By this time the Michalaks had to leave the property, as they had exhausted their two-hour window. Talk about an emotional roller coaster – thinking that everything was lost, then seeing pictures and hearing that some things still survived, to finally setting foot on the property to see the damage with their own eyes.
Saturday came with much optimism and thoughts of reopening the ranch and getting back to having fun at this outdoor fun center. Mike and Bertha got a call that day letting them know they could go back on Sunday, as the property was no longer in threat. Since there was still very little power and fires continue to linger, they couldn’t stay the night, but at least they could spend the entire day there.
Mike and Bertha, along with their long-time friend Bert, got in the truck early Sunday morning and headed back to ACR, again stopping in Mount Shasta to pick up Sig. Bert, a retired heavy equipment operator who has done work at the ranch in the past, was invited along to check out the heavy equipment and, if necessary, run it to clear roads.
This was a happy yet somber day. With more time on the ranch the team was able to see the entire property and evaluate what damage was truly done. All the equipment and vehicles, which Sig had parked in the meadow, were in perfect condition. The only loss was a tractor that had been inadvertently left in a forested patch. The bridge by the historic barn had been burned to the ground. They made it past this point and headed to the air strip. (Most guests to Antelope Creek Ranch have never been out to this part of the property.) Once arriving they found the vehicles on the runway were in perfect order, as were the fuel tanks. But the same could not be said of the hanger. It was burned badly and everything inside was a total loss. The maelstrom swept quickly through the largest, most heavily wooded and well-established parts of our ranch like a massive, controlled burn, leaving in its wake charred tree trunks and a denuded forest floor. Some distant and seldom-visited portions of woods on the ranch were completely destroyed.
Planning for the future
So, what is the plan for Antelope Creek Ranch? The plan is simple: We will be open for business again in the spring of 2022 (opening is generally around May 10). ACR will be back, with a bit of a facelift, and better than it was. That’s Mike’s promise to each and every guest. Although there are tough times ahead and a lot of work to be done, he and Bertha are eager to get started on the cleanup and rebuilding.

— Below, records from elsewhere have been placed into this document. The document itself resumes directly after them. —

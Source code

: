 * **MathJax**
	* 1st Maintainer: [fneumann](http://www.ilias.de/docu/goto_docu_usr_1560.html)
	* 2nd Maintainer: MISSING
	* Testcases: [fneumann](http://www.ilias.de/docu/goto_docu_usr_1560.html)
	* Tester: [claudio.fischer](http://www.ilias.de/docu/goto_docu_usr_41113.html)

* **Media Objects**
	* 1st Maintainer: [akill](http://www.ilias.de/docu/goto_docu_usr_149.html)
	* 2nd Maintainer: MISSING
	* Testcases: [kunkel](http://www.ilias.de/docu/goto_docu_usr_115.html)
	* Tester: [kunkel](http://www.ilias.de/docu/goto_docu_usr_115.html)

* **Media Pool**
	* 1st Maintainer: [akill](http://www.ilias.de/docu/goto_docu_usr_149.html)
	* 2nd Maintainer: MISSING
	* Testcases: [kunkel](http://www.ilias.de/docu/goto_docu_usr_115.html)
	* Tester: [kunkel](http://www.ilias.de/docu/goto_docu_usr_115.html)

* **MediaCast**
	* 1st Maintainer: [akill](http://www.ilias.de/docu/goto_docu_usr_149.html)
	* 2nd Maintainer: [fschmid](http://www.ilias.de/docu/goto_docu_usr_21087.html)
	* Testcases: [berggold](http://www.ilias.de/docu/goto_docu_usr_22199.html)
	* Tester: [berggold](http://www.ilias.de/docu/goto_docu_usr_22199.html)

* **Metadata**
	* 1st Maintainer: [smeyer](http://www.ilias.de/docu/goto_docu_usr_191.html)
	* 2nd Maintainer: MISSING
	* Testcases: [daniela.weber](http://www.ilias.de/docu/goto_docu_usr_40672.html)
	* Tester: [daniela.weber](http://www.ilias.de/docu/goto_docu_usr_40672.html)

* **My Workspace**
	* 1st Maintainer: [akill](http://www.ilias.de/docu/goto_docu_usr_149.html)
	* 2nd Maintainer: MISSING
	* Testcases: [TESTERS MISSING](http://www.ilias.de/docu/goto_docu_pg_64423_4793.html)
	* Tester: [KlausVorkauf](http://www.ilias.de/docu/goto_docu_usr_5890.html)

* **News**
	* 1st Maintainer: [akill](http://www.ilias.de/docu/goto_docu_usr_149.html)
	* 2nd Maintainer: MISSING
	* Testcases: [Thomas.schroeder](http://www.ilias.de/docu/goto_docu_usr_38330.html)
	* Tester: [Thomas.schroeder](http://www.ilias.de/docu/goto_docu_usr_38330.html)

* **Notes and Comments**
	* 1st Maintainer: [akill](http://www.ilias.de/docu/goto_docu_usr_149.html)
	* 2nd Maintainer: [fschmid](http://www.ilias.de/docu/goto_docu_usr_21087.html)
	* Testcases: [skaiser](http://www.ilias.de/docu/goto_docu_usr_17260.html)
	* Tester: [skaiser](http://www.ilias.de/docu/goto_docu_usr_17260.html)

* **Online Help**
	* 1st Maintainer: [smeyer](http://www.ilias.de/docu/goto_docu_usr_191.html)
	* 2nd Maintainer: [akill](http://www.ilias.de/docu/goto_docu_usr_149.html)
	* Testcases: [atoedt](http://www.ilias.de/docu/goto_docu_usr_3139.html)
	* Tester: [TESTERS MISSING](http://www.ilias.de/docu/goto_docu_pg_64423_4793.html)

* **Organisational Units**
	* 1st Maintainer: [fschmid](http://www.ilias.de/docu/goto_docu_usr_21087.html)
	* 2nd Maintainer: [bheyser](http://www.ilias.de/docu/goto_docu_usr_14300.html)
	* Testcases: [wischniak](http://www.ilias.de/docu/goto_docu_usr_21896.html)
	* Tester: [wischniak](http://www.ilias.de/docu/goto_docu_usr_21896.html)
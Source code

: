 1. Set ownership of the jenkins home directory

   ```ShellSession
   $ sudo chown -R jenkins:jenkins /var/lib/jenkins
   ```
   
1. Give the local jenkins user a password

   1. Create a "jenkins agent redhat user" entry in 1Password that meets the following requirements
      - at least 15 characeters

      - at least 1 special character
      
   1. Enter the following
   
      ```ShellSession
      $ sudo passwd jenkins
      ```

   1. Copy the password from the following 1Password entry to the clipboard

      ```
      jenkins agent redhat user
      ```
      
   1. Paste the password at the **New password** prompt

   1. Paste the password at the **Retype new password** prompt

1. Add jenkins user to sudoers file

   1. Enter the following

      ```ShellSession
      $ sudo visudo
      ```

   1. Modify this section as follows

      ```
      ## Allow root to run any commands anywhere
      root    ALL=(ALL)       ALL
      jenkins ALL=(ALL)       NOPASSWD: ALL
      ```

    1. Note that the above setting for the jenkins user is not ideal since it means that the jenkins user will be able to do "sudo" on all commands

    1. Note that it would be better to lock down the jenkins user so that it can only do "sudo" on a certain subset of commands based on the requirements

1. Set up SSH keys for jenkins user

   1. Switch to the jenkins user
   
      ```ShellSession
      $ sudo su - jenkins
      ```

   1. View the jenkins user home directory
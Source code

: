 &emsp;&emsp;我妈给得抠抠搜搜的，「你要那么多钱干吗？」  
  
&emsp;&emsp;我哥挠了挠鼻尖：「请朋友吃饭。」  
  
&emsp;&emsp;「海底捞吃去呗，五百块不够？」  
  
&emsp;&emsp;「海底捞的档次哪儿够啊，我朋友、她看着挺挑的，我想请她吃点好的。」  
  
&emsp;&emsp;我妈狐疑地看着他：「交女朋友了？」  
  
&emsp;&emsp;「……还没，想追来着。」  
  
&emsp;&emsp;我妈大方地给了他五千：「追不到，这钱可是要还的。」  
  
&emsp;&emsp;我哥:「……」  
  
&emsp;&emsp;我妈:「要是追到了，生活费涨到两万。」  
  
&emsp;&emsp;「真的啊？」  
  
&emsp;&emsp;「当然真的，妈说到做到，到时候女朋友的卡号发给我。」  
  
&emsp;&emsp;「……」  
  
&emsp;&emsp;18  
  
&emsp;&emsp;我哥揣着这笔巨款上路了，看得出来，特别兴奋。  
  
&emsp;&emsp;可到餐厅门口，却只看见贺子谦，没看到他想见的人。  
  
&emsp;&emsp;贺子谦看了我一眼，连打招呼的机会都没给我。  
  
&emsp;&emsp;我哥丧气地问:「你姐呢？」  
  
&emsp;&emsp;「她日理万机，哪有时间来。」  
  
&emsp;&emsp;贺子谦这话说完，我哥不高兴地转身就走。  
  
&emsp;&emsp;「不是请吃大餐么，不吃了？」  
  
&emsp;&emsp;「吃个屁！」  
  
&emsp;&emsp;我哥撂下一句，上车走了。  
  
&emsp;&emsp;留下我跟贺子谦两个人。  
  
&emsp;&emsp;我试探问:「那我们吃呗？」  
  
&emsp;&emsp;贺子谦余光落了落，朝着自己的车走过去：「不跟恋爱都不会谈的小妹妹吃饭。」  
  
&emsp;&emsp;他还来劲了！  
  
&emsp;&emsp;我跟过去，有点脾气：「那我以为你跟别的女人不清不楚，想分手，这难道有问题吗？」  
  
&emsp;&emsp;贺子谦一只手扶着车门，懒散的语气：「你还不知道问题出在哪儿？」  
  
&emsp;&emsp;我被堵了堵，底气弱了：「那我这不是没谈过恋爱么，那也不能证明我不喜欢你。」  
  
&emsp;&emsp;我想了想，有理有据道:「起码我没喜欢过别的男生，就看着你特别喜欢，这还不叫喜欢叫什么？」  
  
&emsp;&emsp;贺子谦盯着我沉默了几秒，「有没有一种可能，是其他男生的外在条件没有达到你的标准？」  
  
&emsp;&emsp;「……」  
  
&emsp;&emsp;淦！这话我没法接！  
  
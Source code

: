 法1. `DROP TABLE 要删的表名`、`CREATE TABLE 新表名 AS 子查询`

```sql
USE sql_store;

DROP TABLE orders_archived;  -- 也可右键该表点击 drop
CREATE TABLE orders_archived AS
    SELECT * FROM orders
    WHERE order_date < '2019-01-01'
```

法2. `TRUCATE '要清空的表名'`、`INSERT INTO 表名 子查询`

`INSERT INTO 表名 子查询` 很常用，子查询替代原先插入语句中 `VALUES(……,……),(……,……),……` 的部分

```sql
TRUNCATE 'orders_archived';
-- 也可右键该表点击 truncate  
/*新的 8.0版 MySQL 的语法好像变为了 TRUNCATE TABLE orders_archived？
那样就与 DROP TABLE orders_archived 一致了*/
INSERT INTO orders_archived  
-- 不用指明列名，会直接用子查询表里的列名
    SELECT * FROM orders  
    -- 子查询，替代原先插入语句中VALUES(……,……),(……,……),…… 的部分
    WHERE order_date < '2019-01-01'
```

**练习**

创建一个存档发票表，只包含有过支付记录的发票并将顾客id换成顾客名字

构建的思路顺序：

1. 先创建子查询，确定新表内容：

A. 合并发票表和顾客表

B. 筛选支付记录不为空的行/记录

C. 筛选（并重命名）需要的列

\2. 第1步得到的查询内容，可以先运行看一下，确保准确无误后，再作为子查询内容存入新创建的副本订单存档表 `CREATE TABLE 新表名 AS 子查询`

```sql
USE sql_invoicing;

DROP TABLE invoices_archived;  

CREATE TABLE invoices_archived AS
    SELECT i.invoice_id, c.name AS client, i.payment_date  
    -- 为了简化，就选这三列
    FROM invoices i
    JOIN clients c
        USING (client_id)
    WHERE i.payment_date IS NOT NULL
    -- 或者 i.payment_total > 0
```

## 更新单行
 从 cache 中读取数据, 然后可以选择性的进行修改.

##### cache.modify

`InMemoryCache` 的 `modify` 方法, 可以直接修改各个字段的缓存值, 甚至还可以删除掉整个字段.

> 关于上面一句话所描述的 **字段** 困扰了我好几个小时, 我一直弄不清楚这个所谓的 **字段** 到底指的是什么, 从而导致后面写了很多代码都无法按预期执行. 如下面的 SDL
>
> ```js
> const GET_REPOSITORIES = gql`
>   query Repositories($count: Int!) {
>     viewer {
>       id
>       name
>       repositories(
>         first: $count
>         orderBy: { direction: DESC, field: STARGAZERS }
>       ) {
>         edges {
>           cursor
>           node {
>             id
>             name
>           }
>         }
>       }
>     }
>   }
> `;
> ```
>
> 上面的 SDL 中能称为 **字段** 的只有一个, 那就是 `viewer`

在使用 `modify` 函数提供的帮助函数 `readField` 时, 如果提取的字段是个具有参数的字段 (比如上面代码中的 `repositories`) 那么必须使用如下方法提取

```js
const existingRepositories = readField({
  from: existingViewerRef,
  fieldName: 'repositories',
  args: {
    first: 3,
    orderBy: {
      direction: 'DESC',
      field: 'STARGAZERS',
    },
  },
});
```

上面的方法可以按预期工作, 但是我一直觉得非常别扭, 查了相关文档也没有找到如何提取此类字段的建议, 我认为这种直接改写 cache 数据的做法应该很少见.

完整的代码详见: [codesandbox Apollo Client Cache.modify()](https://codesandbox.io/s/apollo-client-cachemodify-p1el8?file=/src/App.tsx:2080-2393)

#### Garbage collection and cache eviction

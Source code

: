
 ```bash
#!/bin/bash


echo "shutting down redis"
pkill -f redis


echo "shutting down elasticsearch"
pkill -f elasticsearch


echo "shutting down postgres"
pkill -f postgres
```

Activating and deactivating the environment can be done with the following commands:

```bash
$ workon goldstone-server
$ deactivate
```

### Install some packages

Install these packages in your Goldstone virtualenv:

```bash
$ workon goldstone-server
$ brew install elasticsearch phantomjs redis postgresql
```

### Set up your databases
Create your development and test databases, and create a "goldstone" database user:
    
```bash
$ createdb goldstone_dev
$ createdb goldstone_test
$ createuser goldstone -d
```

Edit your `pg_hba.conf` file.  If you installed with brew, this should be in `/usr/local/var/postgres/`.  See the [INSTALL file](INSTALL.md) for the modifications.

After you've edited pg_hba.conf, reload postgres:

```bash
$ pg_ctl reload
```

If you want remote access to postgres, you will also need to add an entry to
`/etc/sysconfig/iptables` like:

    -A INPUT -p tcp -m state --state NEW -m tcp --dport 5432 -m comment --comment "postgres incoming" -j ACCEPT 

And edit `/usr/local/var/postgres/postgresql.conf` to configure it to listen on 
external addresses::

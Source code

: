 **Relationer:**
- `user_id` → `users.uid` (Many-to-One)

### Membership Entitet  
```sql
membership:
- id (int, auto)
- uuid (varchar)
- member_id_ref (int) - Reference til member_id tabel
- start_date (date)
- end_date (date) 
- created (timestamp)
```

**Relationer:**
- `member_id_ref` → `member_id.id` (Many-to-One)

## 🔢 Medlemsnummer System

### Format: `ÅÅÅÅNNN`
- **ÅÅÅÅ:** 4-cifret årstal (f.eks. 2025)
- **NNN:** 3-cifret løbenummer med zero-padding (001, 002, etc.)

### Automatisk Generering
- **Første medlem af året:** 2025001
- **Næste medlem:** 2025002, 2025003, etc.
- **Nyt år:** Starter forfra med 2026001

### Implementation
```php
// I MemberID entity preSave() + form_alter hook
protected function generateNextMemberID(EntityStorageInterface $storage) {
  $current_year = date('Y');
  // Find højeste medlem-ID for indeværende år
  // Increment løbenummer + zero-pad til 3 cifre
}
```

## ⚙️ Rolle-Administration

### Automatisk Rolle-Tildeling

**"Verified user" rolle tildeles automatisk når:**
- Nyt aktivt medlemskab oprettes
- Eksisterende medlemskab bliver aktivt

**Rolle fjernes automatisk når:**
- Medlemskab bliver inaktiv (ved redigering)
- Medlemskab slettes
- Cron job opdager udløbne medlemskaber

The ash should spark an abundance of spring wildflowers, and we expect our meadows to explode with lush growth this next spring and summer. We’re going to dedicate the remainder of the summer and fall to restoring the beauty of Antelope Creek Ranch, implementing an aggressive re-planting of the forest where necessary and finalizing some lake enhancement and stream restoration. The ranch house and guest suite complex look just as beautiful as they ever have, and with the “bad” will come new improvements. Mike said, “I feel like the Phoenix rising from the ashes and can’t wait to make it even better. When we open next May, guests can expect to encounter an Antelope Creek Ranch more beautiful than ever and the same superb fishing and lodge experience that’s built an incomparable reputation among discriminating fly anglers.”